Chapter 16 Idealisme yang Aneh

39 6 0
                                    

Chapter 16

Idealisme yang Aneh

Keindahan senja menghilang, ditelan bulat oleh kegelapan malam. Bulan menyinari bumi bersama ribuan bintang, menggambar gelapnya langit dengan cahaya indah.

Raia terus melangkahkan kakinya meskipun tak ada pencahayaan, semua lampu yang terdapat di gedung Akademi nampaknya sudah dihancurkan oleh seseorang. Ia tak punya pilihan lain selain berjalan menyusuri lorong gelap gulita tersebut.

Meskipun ada beberapa cahaya bulan menembus jendela, hal itu seakan tak berarti pada Akademi Aredia saat ini. Benar-benar gelap, mata biru langit Raia saja sampai bisa menyala ditengah kegelapan yang membungkus hebat.

Tiap langkah dilepaskan, membuat gema dilorong sunyi. Suara itu sedikit menganggu Raia, meskipun cuman sebentar, dirinya ingin merasakan ketenangan sendiri tanpa ada gangguan dari orang lain.

Tiba-tiba, pintu kelas yang tak jauh berada di depannya bergeser. Langkah kaki terdengar jelas, di dalam kegelapan itu Raia melihat siluet gerakan seseorang membawa sebuah pedang pada lengan kirinya. Ia berjalan sembari bertumpu pada tembok disisi kanannya, kondisi orang itu terlihat sangat lemah.

Raia mendekati siluet tersebut secara perlahan, ia ingin tahu siapa orang itu.
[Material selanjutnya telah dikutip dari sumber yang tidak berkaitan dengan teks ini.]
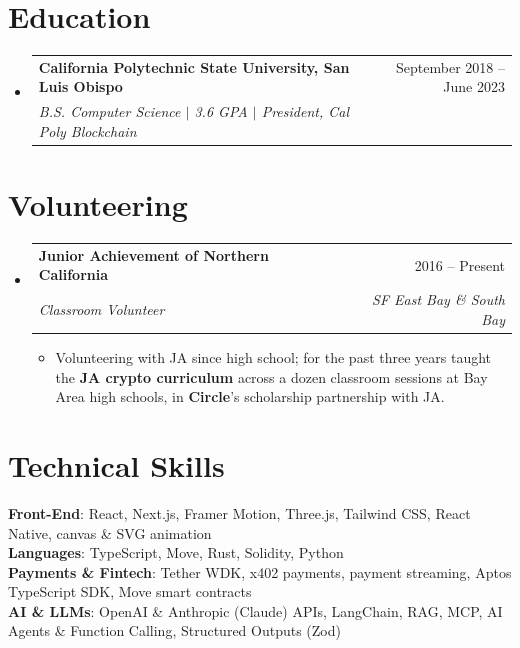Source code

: \documentclass[letterpaper,9pt]{extarticle}
\makeatletter
\newcommand{\resumeItem}[1]{
  \item\small{
    {#1\vspace{-2pt}}
  }
}
\newcommand{\resumeSubheading}[4]{
  \vspace{-2pt}\item
    \begin{tabular*}{0.97\textwidth}[t]{l@{\extracolsep{\fill}}r}
      \textbf{#1} & #2 \\
      \textit{\small#3} & \textit{\small #4} \\
    \end{tabular*}\vspace{-7pt}
}
\newcommand{\resumeSubHeadingListStart}{\begin{itemize}[leftmargin=0.15in, label={}]}
\newcommand{\resumeSubHeadingListEnd}{\end{itemize}}
\newcommand{\resumeItemListStart}{\begin{itemize}}
\newcommand{\resumeItemListEnd}{\end{itemize}\vspace{-5pt}}
\makeatother
\begin{document}
\section{Education}
  \resumeSubHeadingListStart
    \resumeSubheading
      {California Polytechnic State University, San Luis Obispo}{September 2018 -- June 2023}
      {B.S. Computer Science $|$ 3.6 GPA $|$ President, Cal Poly Blockchain}{}
  \resumeSubHeadingListEnd

\section{Volunteering}
  \resumeSubHeadingListStart
    \resumeSubheading
      {Junior Achievement of Northern California}{2016 -- Present}
      {Classroom Volunteer}{SF East Bay \& South Bay}
      \resumeItemListStart
        \resumeItem{Volunteering with JA since high school; for the past three years taught the \textbf{JA crypto curriculum} across a dozen classroom sessions at Bay Area high schools, in \textbf{Circle}'s scholarship partnership with JA.}
      \resumeItemListEnd
  \resumeSubHeadingListEnd

\section{Technical Skills}
 \begin{itemize}[leftmargin=0.15in, label={}]
    \small{\item{
     \textbf{Front-End}{: React, Next.js, Framer Motion, Three.js, Tailwind CSS, React Native, canvas \& SVG animation} \\
     \textbf{Languages}{: TypeScript, Move, Rust, Solidity, Python} \\
     \textbf{Payments \& Fintech}{: Tether WDK, x402 payments, payment streaming, Aptos TypeScript SDK, Move smart contracts} \\
     \textbf{AI \& LLMs}{: OpenAI \& Anthropic (Claude) APIs, LangChain, RAG, MCP, AI Agents \& Function Calling, Structured Outputs (Zod)}
    }}
 \end{itemize}
\end{document}
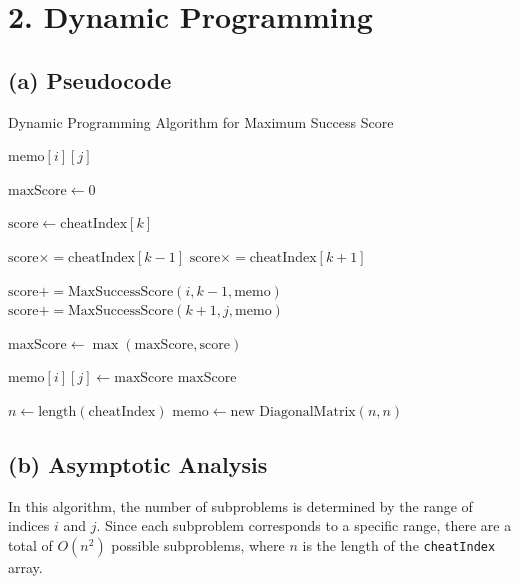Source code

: \documentclass[10pt]{article}
\begin{document}
\section*{2. Dynamic Programming}

\subsection*{(a) Pseudocode}

\begin{algorithm}[H]
  \caption{Dynamic Programming Algorithm for Maximum Success Score}
  \begin{algorithmic}[1]
    \State \Return $\text{memo}[i][j]$
    \EndIf

    \State $\text{maxScore} \gets 0$

    \State $\text{score} \gets \text{cheatIndex}[k]$

    \State $\text{score} \times= \text{cheatIndex}[k-1]$
    \EndIf
    \State $\text{score} \times= \text{cheatIndex}[k+1]$
    \EndIf

    \State $\text{score} += \text{MaxSuccessScore}(i, k-1, \text{memo})$
    \EndIf
    \State $\text{score} += \text{MaxSuccessScore}(k+1, j, \text{memo})$
    \EndIf

    \State $\text{maxScore} \gets \max(\text{maxScore}, \text{score})$
    \EndFor

    \State $\text{memo}[i][j] \gets \text{maxScore}$
    \State \Return $\text{maxScore}$
    \EndFunction

    \State $n \gets \text{length}(\text{cheatIndex})$
    \State $\text{memo} \gets \text{new DiagonalMatrix}(n, n)$
    \State \Return {}
    \EndFunction
  \end{algorithmic}
\end{algorithm}

\subsection*{(b) Asymptotic Analysis}

In this algorithm, the number of subproblems is determined by the range of indices $i$ and $j$. Since each subproblem corresponds to a specific range, there are a total of $O(n^2)$ possible subproblems, where $n$ is the length of the \texttt{cheatIndex} array.
\end{document}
Dirinya siap jika harus bertarung lagi, rasanya akan menarik kalau melihat Raia bertarung dalam kegelapan, dibawah cahaya rembulan.

Langkah kaki terhenti, Raia merasa kalau dirinya sedang ditatap tajam oleh orang dibalik kegelapan tersebut. "Siapa disana?", suara yang dikenal oleh Raia memasuki kedua telinganya, ia tahu betul pemilik suara tersebut yang tak lain adalah temannya sendiri, Aron.

Mengetahui orang itu adalah Aron, Raia memiliki rencana jahil padanya. Ia mengerjai temannya itu dengan menjadi sosok tak kasat mata, Raia penasaran apakah Aron takut pada sesuatu seperti itu.

Raia menghilangkan hawa keberadaan dan menyembunyikan energi sihirnya, berjalan mendekati Aron yang masih menatap tajam ke arahnya. Perlahan ia menggapai lokasi kawannya itu, kemudian menyentuh pundaknya sebelah kiri.

"A-apa itu? S-siapa yang menyentuhku?!", teriak Aron. Raia melihat jelas dari balik gelap, Aron memasang kuda-kuda seolah-olah ia sedang melawan seseorang, mengacungkan pedangnya ke arah samping pundaknya yang disentuh oleh Raia.

Lalu, Raia bersiul untuk menakutinya lebih jauh. Sudah jelas suara dari siulan Raia menggema dilorong, membuat suasana semakin mencekam untuk Aron. Ekspresi wajah Raia sekarang ingin tertawa, namun dirinya menahan agar kejahilan ini akan terus berlangsung sampai ia puas.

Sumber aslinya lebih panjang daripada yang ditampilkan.